Until last summer, Whittington was a virtual unknown among most college coaches. A member of the Oakland Mills varsity since late in his freshman year, he always played for the Scorpions’ team in local summer leagues and never hit the travel-team circuit. The only schools recruiting him were La Salle and Robert Morris.

Finally, though, Bill Napolitano convinced Whittington to play for his Howard County Youth Program Elite squad. The team had success in tournaments throughout the Mid-Atlantic region, but Whittington did not stand out, Napolitano said.

However, after winning the Amateur Athletic Union state title, the team traveled to Orlando for the AAU National Championship and Whittington had a breakout week as the team finished third. Coaches from top programs, many of whom saw Whittington for the first time when they went to scout a player on an HCYP Elite opponent, started calling Oakland Mills Coach Jon Browne to learn more about Whittington.

“He has really good hands and all the instincts and because he really hasn’t played that much basketball, they see the potential too,” Napolitano said. “He can handle the basketball and he can shoot threes. He’s not selfish. He really sees the floor and gets it. It’s not like he’s just athletic and makes mistakes. . . . The things people hit the ceiling on, he doesn’t have those things. He’s not a 6-6 or 6-7 guy who posts up in high school but won’t do that in college.”

Most recruiters and scouts believe Whittington has barely scratched the surface of his abilities. Dave Telep, an analyst for ESPN, said that Whittington could be like many other taller players, who take time to develop and “are the slowest to become comfortable with their own bodies.”

Once those taller players start to realize their potential, the thought is, they usually benefit from possessing the skill set of a player a few inches shorter while also being taller.

“If this was a 6-foot-1 guard, he’s not getting this type of interest, you know?” said one college coach who has seen Whittington play, speaking on the condition of anonymity because NCAA rules prohibit him from commenting publicly on a potential recruit. “But because of his size, I think that’s what brings all these guys out.”

Whittington leads Oakland Mills in a myriad of statistical categories, including scoring (24.4 points per game), rebounding (11.3), blocks (4.2), three-pointers (1.3) and shooting percentage (61). He also is second on the team in steals and assists, leading the Scorpions to an undefeated regular season as they prepare for the Maryland 2A South Region playoffs.

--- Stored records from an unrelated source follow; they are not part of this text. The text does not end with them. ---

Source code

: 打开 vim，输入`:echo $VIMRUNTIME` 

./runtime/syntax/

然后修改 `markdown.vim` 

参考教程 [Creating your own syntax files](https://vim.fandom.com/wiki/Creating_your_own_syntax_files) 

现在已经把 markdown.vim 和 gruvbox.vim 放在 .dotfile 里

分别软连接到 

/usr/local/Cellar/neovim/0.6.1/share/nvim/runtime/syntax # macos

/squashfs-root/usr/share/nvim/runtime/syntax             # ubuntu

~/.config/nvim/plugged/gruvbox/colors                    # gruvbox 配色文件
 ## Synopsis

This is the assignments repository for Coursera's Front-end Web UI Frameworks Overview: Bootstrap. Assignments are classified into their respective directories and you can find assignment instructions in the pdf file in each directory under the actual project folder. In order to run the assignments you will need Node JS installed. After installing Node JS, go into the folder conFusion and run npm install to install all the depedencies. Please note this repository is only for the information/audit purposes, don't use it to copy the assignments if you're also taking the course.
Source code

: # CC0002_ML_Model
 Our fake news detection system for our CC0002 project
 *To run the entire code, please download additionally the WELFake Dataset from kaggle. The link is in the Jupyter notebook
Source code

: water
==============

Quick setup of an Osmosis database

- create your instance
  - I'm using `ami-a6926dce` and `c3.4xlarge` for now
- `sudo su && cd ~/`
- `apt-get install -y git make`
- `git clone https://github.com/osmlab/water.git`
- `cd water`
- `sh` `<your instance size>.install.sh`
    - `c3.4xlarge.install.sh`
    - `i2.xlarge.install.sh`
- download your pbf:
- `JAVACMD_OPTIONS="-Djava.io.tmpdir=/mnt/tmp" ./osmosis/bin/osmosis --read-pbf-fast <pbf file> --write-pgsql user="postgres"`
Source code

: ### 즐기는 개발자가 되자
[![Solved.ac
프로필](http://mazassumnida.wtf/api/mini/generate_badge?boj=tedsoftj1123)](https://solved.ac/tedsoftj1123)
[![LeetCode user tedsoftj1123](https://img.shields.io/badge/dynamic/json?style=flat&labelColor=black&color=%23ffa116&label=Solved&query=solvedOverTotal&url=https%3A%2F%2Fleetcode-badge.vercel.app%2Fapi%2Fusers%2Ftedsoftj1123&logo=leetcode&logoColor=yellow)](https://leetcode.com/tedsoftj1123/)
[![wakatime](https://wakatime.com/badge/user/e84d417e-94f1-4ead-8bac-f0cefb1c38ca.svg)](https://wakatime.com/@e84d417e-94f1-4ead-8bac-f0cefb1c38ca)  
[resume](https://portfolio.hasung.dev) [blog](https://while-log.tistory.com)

Still, despite the success and trail of recruiters flocking to see him play, there is some question whether Whittington is ready to become the first player from Howard County to play major college basketball since Barry Young graduated from Mount Hebron in 1987 and went to UNLV. Whittington, whose parents both played high school basketball, with his father, also Greg, going on to play at Central State University, needs to add some muscle to his wiry frame and is working to meet the NCAA’s minimum standards for freshman eligibility.

“If he goes to a team that is any good, I can’t see him being a contributor next year,” the college coach said. “Let’s face it, Howard County basketball, getting 25 a game there is not getting 25 a game in the [Washington Catholic Athletic Conference] or even in [Prince George’s] County for that matter.

“He needs to get stronger. He needs to understand what it takes to work hard and defend, all the things that most freshmen have to deal with. But guys like [him] can turn out to be really good because they grow into their bodies and have a knack already for scoring and they’re athletic and long and a little bit tougher than their frame gives them. Or, they never get it because they can never handle the physicality.”

Whittington, though, is confident he will adjust wherever he winds up.

“It’s shouldn’t be hard,” he said. “I should be able to fit in. I’m not scared to play with anybody.”